Posted in computing, mobile phones, nanotechnology, quantum physics

Mobile phones and computers are currently responsible for up to 8% of the electricity use in the world. This figure has been doubling each past decade but nothing prevents it from skyrocketing in the future. Unless we find a way for boosting energy efficiency in information and communications technology, that is. An international team of researchers, including Ikerbasque Research Associate Alexey Nikitin (DIPC), has just published in Nature 1 a breakthrough in quantum physics that could deliver exactly that: electronics and communications technology with ultralow energy consumption.

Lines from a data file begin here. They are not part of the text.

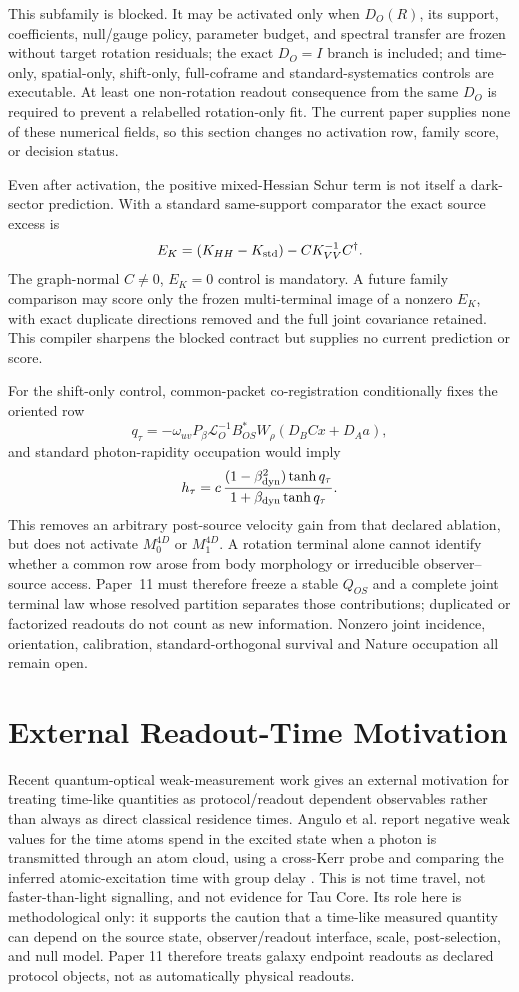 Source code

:\documentclass[11pt]{article}
\begin{document}
This subfamily is blocked.  It may be activated only when \(D_O(R)\), its
support, coefficients, null/gauge policy, parameter budget, and spectral
transfer are frozen without target rotation residuals; the exact \(D_O=I\)
branch is included; and time-only, spatial-only, shift-only, full-coframe and
standard-systematics controls are executable.  At least one non-rotation
readout consequence from the same \(D_O\) is required to prevent a relabelled
rotation-only fit.  The current paper supplies none of these numerical fields,
so this section changes no activation row, family score, or decision status.

Even after activation, the positive mixed-Hessian Schur term is not itself a
dark-sector prediction.  With a standard same-support comparator the exact
source excess is
\[
 E_K=(K_{HH}-K_{\rm std})-CK_{VV}^{-1}C^\dagger.
\]
The graph-normal \(C\neq0\), \(E_K=0\) control is mandatory.  A future
family comparison may score only the frozen multi-terminal image of a nonzero
\(E_K\), with exact duplicate directions removed and the full joint covariance
retained.  This compiler sharpens the blocked contract but supplies no current
prediction or score.

For the shift-only control, common-packet co-registration conditionally fixes
the oriented row
\[
 q_\tau
 =-\omega_{uv}P_\beta\mathcal L_O^{-1}B_{OS}^{*}W_\rho
   (D_BCx+D_Aa),
\]
and standard photon-rapidity occupation would imply
\[
 h_\tau
 =c\,\frac{(1-\beta_{\rm dyn}^{2})\tanh q_\tau}{1+\beta_{\rm dyn}\tanh q_\tau}.
\]
This removes an arbitrary post-source velocity gain from that declared
ablation, but does not activate \(M_0^{4D}\) or \(M_1^{4D}\).  A rotation
terminal alone cannot identify whether a common row arose from body morphology
or irreducible observer--source access.  Paper~11 must therefore freeze a
stable \(Q_{OS}\) and a complete joint terminal law whose resolved partition
separates those contributions; duplicated or factorized readouts do not count
as new information.  Nonzero joint incidence, orientation, calibration,
standard-orthogonal survival and Nature occupation all remain open.

\section{External Readout-Time Motivation}

Recent quantum-optical weak-measurement work gives an external motivation for
treating time-like quantities as protocol/readout dependent observables rather
than always as direct classical residence times. Angulo et al. report negative
weak values for the time atoms spend in the excited state when a photon is
transmitted through an atom cloud, using a cross-Kerr probe and comparing the
inferred atomic-excitation time with group delay
\cite{anguloNegativeWeakTime2026}. This is not time travel, not
faster-than-light signalling, and not evidence for Tau Core. Its role here is
methodological only: it supports the caution that a time-like measured
quantity can depend on the source state, observer/readout interface, scale,
post-selection, and null model. Paper 11 therefore treats galaxy endpoint
readouts as declared protocol objects, not as automatically physical
readouts.
\end{document}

Future information and communication technologies will rely on the manipulation of not only electrons but also of light at the nanometer-scale. Squeezing light to such a small size has been a major goal in nanophotonics for many years. Particularly strong light squeezing can be achieved with polaritons, quasiparticles resulting from the strong coupling of photons with a dipole-carrying excitation, at infrared frequencies in two-dimensional materials, such as graphene and hexagonal boron nitride. Polaritons can be found in materials consisting of two-dimensional layers bound by weak van der Waals forces, the so-called van der Waals materials. These polaritons can be tuned by electric fields or by adjusting the material thickness, leading to applications including nanolasers, tunable infrared and terahertz detectors, and molecular sensors.

But there is a major problem: even though polaritons can have long lifetimes, they have always been found to propagate along all directions (isotropic) of the material surface, thereby losing energy quite fast, which limits their application potential.